The United Nations declared 2008 the International Year of the Potato, to focus world attention on the role that the potato can play in providing food security. According to the Australian Bureau of Statistics, there are, on average, about 190,000 square kilometres of potatoes under crop every year worldwide. The potato remains Australia’s favourite vegetable, consumed mainly as chips.
In an article published in Australian Geographic in June 2014, Michael Symons reported that we eat an average of 62kg of potatoes a year, but mainly as chips. During 2011, he says, children aged between 14 and 17 together ate 44.1 million serves of hot chips.
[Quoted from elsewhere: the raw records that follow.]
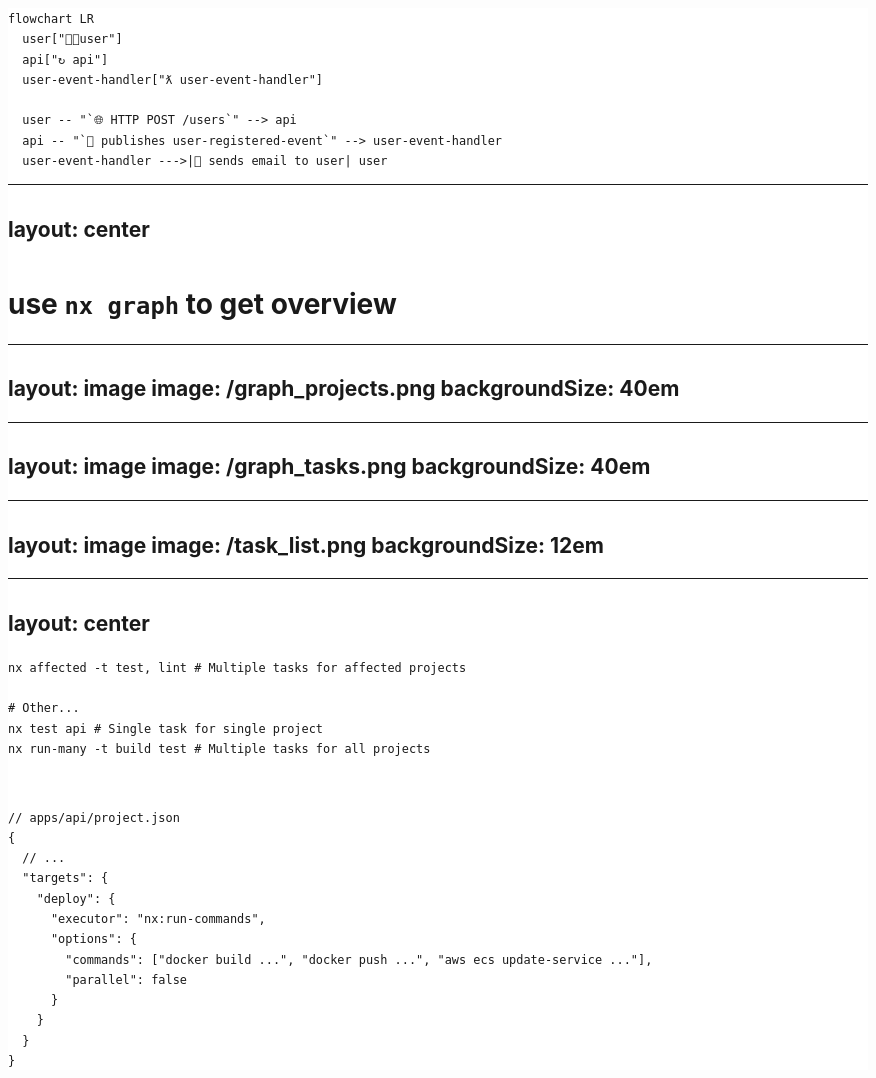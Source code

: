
 ```mermaid
flowchart LR
  user["👩‍💻user"]
  api["↻ api"]
  user-event-handler["ƛ user-event-handler"]

  user -- "`🌐 HTTP POST /users`" --> api
  api -- "`📆 publishes user-registered-event`" --> user-event-handler
  user-event-handler --->|📧 sends email to user| user
```




---
layout: center
---

# use `nx graph` to get overview

---
layout: image
image: /graph_projects.png
backgroundSize: 40em
---

---
layout: image
image: /graph_tasks.png
backgroundSize: 40em
---

---
layout: image
image: /task_list.png
backgroundSize: 12em
---

---
layout: center
---

```shell
nx affected -t test, lint # Multiple tasks for affected projects

# Other...
nx test api # Single task for single project
nx run-many -t build test # Multiple tasks for all projects 
```

<br>

```json5
// apps/api/project.json
{
  // ...
  "targets": {
    "deploy": {
      "executor": "nx:run-commands",
      "options": {
        "commands": ["docker build ...", "docker push ...", "aws ecs update-service ..."],
        "parallel": false
      }
    }
  }
}
```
However, industry estimates put Australians’ consumption of fresh potatoes at 23.9kg per capita in 2008-2009, 21.2kg in 2009-2010, and 20.6kg in 2010-2011. With 53 per cent of potato sales attributed to processed potatoes and 47 per cent to fresh, that comes to around 44kg per head.
And demand is falling. An Ausveg report in 2012 suggested that rice and pasta had made considerable inroads. It also pointed out that even though potatoes are Australia’s largest vegetable crop, they don’t share the healthy image of other vegetables. This is despite the fact that, if eaten with the skin, a potato provides a similar amount of potassium to a banana, and more iron and Vitamin C than half a cup of spinach.
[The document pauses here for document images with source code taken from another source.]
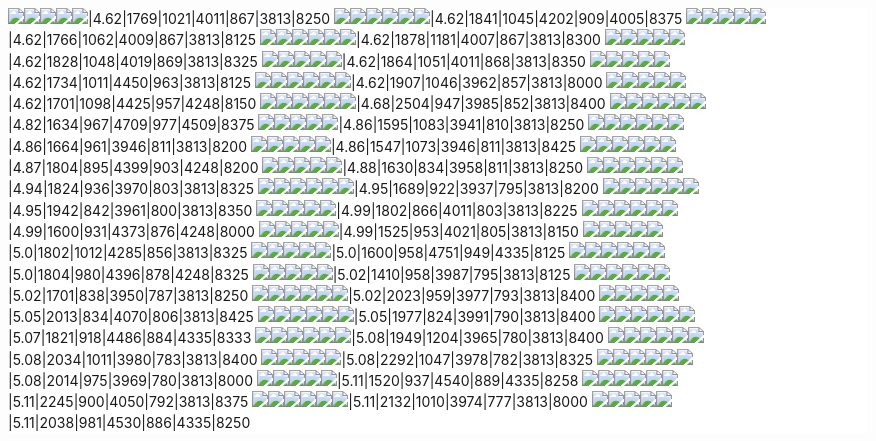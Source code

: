 ![](/item/3153.png)![](/item/3508.png)![](/item/1001.png)![](/item/1055.png)![](/item/1038.png)|4.62|1769|1021|4011|867|3813|8250
![](/item/3153.png)![](/item/6692.png)![](/item/1001.png)![](/item/1055.png)![](/item/1037.png)![](/item/1036.png)|4.62|1841|1045|4202|909|4005|8375
![](/item/3153.png)![](/item/6694.png)![](/item/1001.png)![](/item/1055.png)![](/item/1037.png)|4.62|1766|1062|4009|867|3813|8125
![](/item/3153.png)![](/item/6695.png)![](/item/1001.png)![](/item/1055.png)![](/item/1038.png)![](/item/1036.png)|4.62|1878|1181|4007|867|3813|8300
![](/item/3153.png)![](/item/3031.png)![](/item/1001.png)![](/item/1055.png)![](/item/1037.png)|4.62|1828|1048|4019|869|3813|8325
![](/item/3153.png)![](/item/6696.png)![](/item/1001.png)![](/item/1055.png)![](/item/1038.png)|4.62|1864|1051|4011|868|3813|8350
![](/item/3153.png)![](/item/3072.png)![](/item/1001.png)![](/item/1055.png)![](/item/1037.png)|4.62|1734|1011|4450|963|3813|8125
![](/item/3033.png)![](/item/3087.png)![](/item/1001.png)![](/item/1053.png)![](/item/1055.png)![](/item/1036.png)|4.62|1907|1046|3962|857|3813|8000
![](/item/3153.png)![](/item/6609.png)![](/item/1001.png)![](/item/1055.png)![](/item/1038.png)|4.62|1701|1098|4425|957|4248|8150
![](/item/3142.png)![](/item/3179.png)![](/item/1053.png)![](/item/1055.png)![](/item/1038.png)![](/item/1036.png)|4.68|2504|947|3985|852|3813|8400
![](/item/3153.png)![](/item/3071.png)![](/item/1001.png)![](/item/1055.png)![](/item/1037.png)![](/item/1036.png)|4.82|1634|967|4709|977|4509|8375
![](/item/6671.png)![](/item/3091.png)![](/item/1001.png)![](/item/1053.png)![](/item/1055.png)|4.86|1595|1083|3941|810|3813|8250
![](/item/3091.png)![](/item/3095.png)![](/item/1001.png)![](/item/1053.png)![](/item/1055.png)![](/item/1036.png)|4.86|1664|961|3946|811|3813|8200
![](/item/6671.png)![](/item/3085.png)![](/item/1053.png)![](/item/1055.png)![](/item/1037.png)|4.86|1547|1073|3946|811|3813|8425
![](/item/6675.png)![](/item/6609.png)![](/item/1001.png)![](/item/1053.png)![](/item/1055.png)![](/item/1036.png)|4.87|1804|895|4399|903|4248|8200
![](/item/6675.png)![](/item/3091.png)![](/item/1001.png)![](/item/1053.png)![](/item/1055.png)|4.88|1630|834|3958|811|3813|8250
![](/item/3033.png)![](/item/3046.png)![](/item/1001.png)![](/item/1053.png)![](/item/1055.png)![](/item/1037.png)|4.94|1824|936|3970|803|3813|8325
![](/item/3115.png)![](/item/3033.png)![](/item/1001.png)![](/item/1053.png)![](/item/1055.png)![](/item/1036.png)|4.95|1689|922|3937|795|3813|8200
![](/item/3142.png)![](/item/3115.png)![](/item/1053.png)![](/item/1055.png)![](/item/1036.png)![](/item/1036.png)|4.95|1942|842|3961|800|3813|8350
![](/item/3074.png)![](/item/3091.png)![](/item/1001.png)![](/item/1055.png)![](/item/1037.png)|4.99|1802|866|4011|803|3813|8225
![](/item/3091.png)![](/item/6609.png)![](/item/1001.png)![](/item/1053.png)![](/item/1055.png)![](/item/1036.png)|4.99|1600|931|4373|876|4248|8000
![](/item/3153.png)![](/item/3046.png)![](/item/1001.png)![](/item/1055.png)![](/item/1038.png)|4.99|1525|953|4021|805|3813|8150
![](/item/3153.png)![](/item/3074.png)![](/item/1001.png)![](/item/1055.png)![](/item/1037.png)|5.0|1802|1012|4285|856|3813|8325
![](/item/3153.png)![](/item/6630.png)![](/item/1001.png)![](/item/1055.png)![](/item/1037.png)|5.0|1600|958|4751|949|4335|8125
![](/item/3087.png)![](/item/6609.png)![](/item/1001.png)![](/item/1053.png)![](/item/1055.png)![](/item/1037.png)|5.0|1804|980|4396|878|4248|8325
![](/item/3153.png)![](/item/3115.png)![](/item/1001.png)![](/item/1055.png)![](/item/1037.png)|5.02|1410|958|3987|795|3813|8125
![](/item/3091.png)![](/item/3006.png)![](/item/1053.png)![](/item/1055.png)![](/item/1038.png)![](/item/1038.png)|5.02|1701|838|3950|787|3813|8250
![](/item/6675.png)![](/item/3095.png)![](/item/1001.png)![](/item/1053.png)![](/item/1055.png)![](/item/1036.png)|5.02|2023|959|3977|793|3813|8400
![](/item/3074.png)![](/item/6675.png)![](/item/1001.png)![](/item/1055.png)![](/item/1037.png)|5.05|2013|834|4070|806|3813|8425
![](/item/6675.png)![](/item/6696.png)![](/item/1001.png)![](/item/1053.png)![](/item/1055.png)![](/item/1036.png)|5.05|1977|824|3991|790|3813|8400
![](/item/3033.png)![](/item/3078.png)![](/item/1001.png)![](/item/1053.png)![](/item/1055.png)![](/item/1036.png)|5.07|1821|918|4486|884|4335|8333
![](/item/6671.png)![](/item/3036.png)![](/item/1001.png)![](/item/1053.png)![](/item/1055.png)![](/item/1036.png)|5.08|1949|1204|3965|780|3813|8400
![](/item/3031.png)![](/item/3095.png)![](/item/1001.png)![](/item/1053.png)![](/item/1055.png)![](/item/1036.png)|5.08|2034|1011|3980|783|3813|8400
![](/item/3142.png)![](/item/3095.png)![](/item/1053.png)![](/item/1055.png)![](/item/1037.png)|5.08|2292|1047|3978|782|3813|8325
![](/item/6676.png)![](/item/3095.png)![](/item/1001.png)![](/item/1053.png)![](/item/1055.png)![](/item/1036.png)|5.08|2014|975|3969|780|3813|8000
![](/item/3153.png)![](/item/3078.png)![](/item/1001.png)![](/item/1055.png)![](/item/1037.png)|5.11|1520|937|4540|889|4335|8258
![](/item/3074.png)![](/item/6676.png)![](/item/1001.png)![](/item/1055.png)![](/item/1037.png)![](/item/1036.png)|5.11|2245|900|4050|792|3813|8375
![](/item/6696.png)![](/item/3033.png)![](/item/1001.png)![](/item/1053.png)![](/item/1055.png)![](/item/1036.png)|5.11|2132|1010|3974|777|3813|8000
![](/item/3033.png)![](/item/6630.png)![](/item/1001.png)![](/item/1055.png)![](/item/1038.png)|5.11|2038|981|4530|886|4335|8250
The ABS reported in 2008 that Australia ranked well down the list of potato growing countries in about 35th place, with less populous nations such as Denmark, Rwanda, Belgium, Malawi and Kazakhstan, growing more. The world’s largest producer of potatoes is China (73.0 mill. tonnes in 2005); Russia (36.4 mill. tonnes), India (25.0 mill. tonnes), the Ukraine (19.5 mill. tonnes), and the United States of America (19.1 mill. tonnes) are the next biggest producers.